報道によると男は2017年ごろから4年にわたり、グーグルマップのストリートビューを使い空き家を探して侵入し金品を盗んだ。「テレビ番組で、生前整理されていない空き家の問題を知って犯行を思いついた」と供述しており、警察が把握している事件は福岡や佐賀県などで約440件、被害総額は3000万円とされる。ただ、公判では被害総額がさらに多い1億円近くにのぼることが明らかにされたという。

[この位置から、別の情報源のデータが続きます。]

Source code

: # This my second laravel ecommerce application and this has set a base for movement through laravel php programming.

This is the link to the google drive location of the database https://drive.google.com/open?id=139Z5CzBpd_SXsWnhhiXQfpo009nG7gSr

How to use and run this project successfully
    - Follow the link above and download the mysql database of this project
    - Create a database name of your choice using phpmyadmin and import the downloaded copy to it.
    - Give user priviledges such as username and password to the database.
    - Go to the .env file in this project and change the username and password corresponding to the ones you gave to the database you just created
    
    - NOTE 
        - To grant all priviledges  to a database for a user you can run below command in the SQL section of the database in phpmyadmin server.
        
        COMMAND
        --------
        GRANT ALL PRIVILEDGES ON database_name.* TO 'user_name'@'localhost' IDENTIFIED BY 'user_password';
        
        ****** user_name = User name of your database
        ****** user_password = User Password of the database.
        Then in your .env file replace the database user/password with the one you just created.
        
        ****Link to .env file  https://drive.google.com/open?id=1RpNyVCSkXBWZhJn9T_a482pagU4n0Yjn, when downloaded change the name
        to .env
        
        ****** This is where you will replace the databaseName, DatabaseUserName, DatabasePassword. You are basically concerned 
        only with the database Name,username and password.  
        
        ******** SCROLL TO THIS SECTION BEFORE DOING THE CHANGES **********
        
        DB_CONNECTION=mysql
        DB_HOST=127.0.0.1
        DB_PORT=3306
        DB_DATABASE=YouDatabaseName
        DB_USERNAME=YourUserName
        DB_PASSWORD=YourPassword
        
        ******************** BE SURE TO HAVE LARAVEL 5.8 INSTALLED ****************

家や周辺の環境が“丸見え”になるストリートビューが悪用される懸念は以前から指摘されており、2018年には大阪などで侵入しやすそうな高級住宅を探して空き巣に入った男らが逮捕されている。今回の事件でも、ネット上ではストリートビューの規制を求める声が散見される。
■現実世界でも狙われやすい場所
ただ、規制が即、犯罪抑止につながるとは簡単には言い切れないようだ。
「ストリートビューで空き巣や路上犯罪者が目をつけた家や場所は、現実世界でも犯罪者に狙われやすい場所なのです。ストリートビューに規制をかけても、犯罪者は狙いを定める方法を現実世界に移すだけです。根本的な解決にはなり得ません」
そう指摘するのは、数多くの犯罪を分析し、知見に基づいた防犯指導を行なっている立正大の小宮信夫教授(犯罪学)だ。
コロナ禍で対面の機会が減って以降、小宮教授はオンラインでの防犯講習も行っているが、その際はストリートビューを活用している。今回の男のような「犯罪者の視点」に立って、狙われやすい場所を指南している。